(Stored data)
_____

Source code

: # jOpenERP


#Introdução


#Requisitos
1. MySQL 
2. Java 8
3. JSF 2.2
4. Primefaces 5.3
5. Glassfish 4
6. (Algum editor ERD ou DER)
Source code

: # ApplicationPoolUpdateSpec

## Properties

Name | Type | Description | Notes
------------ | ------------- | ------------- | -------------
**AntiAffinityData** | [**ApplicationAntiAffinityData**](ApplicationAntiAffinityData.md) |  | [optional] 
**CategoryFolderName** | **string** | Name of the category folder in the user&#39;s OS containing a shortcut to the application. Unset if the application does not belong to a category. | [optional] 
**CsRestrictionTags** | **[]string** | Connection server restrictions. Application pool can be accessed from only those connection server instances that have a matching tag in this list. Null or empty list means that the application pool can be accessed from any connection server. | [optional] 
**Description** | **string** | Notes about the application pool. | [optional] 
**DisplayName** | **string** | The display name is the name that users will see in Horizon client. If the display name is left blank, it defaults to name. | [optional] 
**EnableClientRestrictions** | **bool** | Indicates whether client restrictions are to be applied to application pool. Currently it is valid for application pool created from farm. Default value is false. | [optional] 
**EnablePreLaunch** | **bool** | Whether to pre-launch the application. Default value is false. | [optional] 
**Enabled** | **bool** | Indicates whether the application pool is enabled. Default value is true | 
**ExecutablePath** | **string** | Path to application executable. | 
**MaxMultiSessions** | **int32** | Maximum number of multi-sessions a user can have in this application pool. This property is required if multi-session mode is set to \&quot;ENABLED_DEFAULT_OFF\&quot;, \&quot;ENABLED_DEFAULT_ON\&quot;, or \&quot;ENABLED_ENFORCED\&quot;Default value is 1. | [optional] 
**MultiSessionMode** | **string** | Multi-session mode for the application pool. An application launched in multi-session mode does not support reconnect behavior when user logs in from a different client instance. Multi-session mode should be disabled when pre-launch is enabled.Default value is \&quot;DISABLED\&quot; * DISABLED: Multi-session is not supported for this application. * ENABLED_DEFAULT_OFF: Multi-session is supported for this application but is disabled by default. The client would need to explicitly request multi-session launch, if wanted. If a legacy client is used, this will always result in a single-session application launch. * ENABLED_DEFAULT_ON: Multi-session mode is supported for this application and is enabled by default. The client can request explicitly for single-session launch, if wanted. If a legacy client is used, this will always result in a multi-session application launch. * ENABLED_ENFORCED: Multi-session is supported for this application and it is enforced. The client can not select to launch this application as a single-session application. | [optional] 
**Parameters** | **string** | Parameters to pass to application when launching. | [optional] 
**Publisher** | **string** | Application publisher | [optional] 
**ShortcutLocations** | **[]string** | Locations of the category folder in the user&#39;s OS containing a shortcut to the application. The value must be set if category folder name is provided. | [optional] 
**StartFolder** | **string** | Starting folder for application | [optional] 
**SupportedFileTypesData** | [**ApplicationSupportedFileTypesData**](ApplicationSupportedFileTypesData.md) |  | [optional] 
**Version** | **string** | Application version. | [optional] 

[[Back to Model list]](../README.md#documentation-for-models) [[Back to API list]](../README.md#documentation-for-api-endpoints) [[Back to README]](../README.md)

_____

> [Work order] What you give back must be the stretch above, starting at the line with "#Introdução" and ending at the line with "category. | [optional]", copied exactly.

> [Reply]
#Introdução


#Requisitos
1. MySQL 
2. Java 8
3. JSF 2.2
4. Primefaces 5.3
5. Glassfish 4
6. (Algum editor ERD ou DER)
Source code

: # ApplicationPoolUpdateSpec

## Properties

Name | Type | Description | Notes
------------ | ------------- | ------------- | -------------
**AntiAffinityData** | [**ApplicationAntiAffinityData**](ApplicationAntiAffinityData.md) |  | [optional] 
**CategoryFolderName** | **string** | Name of the category folder in the user&#39;s OS containing a shortcut to the application. Unset if the application does not belong to a category. | [optional] 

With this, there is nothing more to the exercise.